--- Assigned task ---
Look through the data below for the line with "- **ClickHouse** - ClickHouse", and transcribe it exactly together with each line after it up to and including the line with "4. Docker build". Give nothing else.

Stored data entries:

═══

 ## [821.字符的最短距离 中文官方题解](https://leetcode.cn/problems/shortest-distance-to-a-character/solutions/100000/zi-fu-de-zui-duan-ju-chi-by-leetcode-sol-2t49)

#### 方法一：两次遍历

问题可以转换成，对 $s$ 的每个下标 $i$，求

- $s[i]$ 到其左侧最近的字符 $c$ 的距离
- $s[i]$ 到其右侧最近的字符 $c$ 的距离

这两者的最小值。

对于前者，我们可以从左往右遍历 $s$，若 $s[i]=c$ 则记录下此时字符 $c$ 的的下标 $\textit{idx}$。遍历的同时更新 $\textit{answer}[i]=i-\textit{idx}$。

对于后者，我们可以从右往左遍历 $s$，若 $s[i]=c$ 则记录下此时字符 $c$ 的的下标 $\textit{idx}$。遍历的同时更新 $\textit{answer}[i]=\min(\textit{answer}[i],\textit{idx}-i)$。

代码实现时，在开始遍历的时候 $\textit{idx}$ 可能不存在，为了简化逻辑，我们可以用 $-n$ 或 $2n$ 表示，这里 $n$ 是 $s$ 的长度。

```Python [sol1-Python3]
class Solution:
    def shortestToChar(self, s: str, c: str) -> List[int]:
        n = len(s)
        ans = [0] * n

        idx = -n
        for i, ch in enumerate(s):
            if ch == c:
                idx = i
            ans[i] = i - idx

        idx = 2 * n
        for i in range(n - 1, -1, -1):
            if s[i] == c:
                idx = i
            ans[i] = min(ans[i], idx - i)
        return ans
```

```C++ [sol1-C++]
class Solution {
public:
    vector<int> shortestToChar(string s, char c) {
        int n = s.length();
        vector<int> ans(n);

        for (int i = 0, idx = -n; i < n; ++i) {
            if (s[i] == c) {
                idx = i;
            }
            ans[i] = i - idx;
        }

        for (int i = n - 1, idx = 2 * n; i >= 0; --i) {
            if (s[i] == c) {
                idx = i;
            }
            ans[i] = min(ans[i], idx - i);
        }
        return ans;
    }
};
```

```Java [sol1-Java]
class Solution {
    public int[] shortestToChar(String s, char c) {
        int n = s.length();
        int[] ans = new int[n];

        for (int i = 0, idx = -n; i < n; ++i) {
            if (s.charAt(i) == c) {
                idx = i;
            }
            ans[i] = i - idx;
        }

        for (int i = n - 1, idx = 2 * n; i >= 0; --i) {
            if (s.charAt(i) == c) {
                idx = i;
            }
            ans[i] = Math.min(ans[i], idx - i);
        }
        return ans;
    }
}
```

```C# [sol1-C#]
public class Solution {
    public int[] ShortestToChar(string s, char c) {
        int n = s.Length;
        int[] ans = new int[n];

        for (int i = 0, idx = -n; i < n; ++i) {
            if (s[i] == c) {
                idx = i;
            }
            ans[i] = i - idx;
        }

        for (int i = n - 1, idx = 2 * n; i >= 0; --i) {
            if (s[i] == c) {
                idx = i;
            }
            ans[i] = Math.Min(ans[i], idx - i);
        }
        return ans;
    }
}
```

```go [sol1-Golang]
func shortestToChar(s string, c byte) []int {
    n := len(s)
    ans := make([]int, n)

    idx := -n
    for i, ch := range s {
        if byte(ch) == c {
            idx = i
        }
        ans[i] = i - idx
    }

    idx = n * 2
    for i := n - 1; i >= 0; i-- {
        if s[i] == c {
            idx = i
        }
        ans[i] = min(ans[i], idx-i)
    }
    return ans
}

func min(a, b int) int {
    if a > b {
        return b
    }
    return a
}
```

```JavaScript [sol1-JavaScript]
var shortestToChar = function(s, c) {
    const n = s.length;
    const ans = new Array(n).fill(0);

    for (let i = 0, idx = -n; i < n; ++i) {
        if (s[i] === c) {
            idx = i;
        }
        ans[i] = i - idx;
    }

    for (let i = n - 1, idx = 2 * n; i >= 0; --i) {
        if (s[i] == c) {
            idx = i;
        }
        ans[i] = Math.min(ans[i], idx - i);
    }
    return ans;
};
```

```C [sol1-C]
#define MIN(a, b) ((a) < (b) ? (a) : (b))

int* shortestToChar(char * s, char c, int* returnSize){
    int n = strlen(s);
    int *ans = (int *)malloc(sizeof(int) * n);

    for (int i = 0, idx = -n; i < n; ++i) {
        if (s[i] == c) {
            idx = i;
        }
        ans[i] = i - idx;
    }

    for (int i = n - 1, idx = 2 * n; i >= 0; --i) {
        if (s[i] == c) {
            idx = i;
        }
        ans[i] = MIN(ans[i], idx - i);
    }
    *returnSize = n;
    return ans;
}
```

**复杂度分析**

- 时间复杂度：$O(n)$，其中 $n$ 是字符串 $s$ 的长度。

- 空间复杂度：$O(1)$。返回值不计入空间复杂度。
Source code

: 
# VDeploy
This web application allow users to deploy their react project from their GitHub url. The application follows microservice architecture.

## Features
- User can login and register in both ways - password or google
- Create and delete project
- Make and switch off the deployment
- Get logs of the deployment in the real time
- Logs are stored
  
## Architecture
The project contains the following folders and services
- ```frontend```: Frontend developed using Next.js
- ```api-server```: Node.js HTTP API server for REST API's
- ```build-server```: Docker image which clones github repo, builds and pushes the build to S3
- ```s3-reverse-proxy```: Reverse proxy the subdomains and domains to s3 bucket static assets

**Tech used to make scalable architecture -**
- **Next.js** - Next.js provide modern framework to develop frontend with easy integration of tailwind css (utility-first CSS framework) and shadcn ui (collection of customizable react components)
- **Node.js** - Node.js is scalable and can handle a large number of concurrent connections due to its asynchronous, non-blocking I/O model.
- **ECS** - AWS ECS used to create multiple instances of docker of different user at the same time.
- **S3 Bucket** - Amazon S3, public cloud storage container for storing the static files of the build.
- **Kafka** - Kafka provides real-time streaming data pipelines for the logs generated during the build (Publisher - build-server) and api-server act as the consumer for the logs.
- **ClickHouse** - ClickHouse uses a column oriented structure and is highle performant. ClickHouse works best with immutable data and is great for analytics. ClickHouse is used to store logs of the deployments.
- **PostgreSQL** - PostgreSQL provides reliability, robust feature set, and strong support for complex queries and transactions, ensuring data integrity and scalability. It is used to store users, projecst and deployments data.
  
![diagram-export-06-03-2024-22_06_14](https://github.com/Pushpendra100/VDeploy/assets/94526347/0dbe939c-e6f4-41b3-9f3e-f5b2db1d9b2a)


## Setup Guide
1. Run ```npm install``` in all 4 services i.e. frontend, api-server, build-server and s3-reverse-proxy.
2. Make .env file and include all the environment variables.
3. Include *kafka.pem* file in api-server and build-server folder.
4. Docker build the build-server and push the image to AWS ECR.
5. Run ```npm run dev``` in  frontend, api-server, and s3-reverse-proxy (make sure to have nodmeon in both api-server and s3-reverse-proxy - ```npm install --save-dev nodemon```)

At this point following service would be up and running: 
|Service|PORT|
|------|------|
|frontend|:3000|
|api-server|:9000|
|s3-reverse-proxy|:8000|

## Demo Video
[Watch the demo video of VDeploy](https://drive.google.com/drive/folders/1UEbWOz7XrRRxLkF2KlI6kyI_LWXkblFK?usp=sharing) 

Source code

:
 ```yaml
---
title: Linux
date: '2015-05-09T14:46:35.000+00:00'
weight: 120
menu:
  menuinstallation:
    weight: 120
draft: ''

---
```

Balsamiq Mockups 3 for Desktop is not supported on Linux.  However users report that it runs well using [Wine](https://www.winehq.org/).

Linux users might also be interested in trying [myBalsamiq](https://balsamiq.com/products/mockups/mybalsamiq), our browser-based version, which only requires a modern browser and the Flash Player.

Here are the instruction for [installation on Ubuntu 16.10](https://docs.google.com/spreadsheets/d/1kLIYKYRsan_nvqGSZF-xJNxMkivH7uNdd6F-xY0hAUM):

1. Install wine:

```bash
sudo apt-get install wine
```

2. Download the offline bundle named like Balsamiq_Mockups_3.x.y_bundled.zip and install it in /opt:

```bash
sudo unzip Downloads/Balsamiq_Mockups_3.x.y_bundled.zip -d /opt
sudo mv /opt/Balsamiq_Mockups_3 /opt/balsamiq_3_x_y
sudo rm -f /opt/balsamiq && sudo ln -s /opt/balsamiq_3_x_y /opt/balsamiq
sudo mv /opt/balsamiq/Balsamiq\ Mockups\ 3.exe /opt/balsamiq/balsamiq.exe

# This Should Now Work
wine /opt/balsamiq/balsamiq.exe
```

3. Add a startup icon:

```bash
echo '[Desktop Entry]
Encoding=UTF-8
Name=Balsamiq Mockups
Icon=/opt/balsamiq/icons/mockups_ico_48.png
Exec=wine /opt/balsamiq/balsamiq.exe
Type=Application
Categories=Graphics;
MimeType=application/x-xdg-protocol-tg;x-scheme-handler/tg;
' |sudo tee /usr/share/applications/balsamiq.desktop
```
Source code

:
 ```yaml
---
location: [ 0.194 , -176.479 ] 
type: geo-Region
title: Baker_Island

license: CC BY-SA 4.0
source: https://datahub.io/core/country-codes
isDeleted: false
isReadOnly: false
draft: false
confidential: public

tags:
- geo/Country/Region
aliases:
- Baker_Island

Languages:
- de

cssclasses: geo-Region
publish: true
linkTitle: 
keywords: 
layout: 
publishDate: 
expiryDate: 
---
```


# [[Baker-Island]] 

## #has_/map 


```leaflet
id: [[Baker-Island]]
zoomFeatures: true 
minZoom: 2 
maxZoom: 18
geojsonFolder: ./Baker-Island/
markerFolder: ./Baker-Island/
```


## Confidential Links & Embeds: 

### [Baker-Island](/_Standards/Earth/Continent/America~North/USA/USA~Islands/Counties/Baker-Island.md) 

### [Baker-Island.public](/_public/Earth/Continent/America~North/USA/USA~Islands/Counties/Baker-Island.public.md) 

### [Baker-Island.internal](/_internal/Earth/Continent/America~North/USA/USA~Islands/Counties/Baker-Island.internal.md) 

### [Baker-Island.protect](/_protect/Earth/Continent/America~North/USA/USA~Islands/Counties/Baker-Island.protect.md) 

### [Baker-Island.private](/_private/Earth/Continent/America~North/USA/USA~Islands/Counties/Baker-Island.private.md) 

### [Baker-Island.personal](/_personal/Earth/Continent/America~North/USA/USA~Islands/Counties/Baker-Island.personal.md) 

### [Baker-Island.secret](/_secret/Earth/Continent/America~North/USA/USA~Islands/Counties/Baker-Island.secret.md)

═══

--- Solution ---
- **ClickHouse** - ClickHouse uses a column oriented structure and is highle performant. ClickHouse works best with immutable data and is great for analytics. ClickHouse is used to store logs of the deployments.
- **PostgreSQL** - PostgreSQL provides reliability, robust feature set, and strong support for complex queries and transactions, ensuring data integrity and scalability. It is used to store users, projecst and deployments data.
  
![diagram-export-06-03-2024-22_06_14](https://github.com/Pushpendra100/VDeploy/assets/94526347/0dbe939c-e6f4-41b3-9f3e-f5b2db1d9b2a)


## Setup Guide
1. Run ```npm install``` in all 4 services i.e. frontend, api-server, build-server and s3-reverse-proxy.
2. Make .env file and include all the environment variables.
3. Include *kafka.pem* file in api-server and build-server folder.
4. Docker build the build-server and push the image to AWS ECR.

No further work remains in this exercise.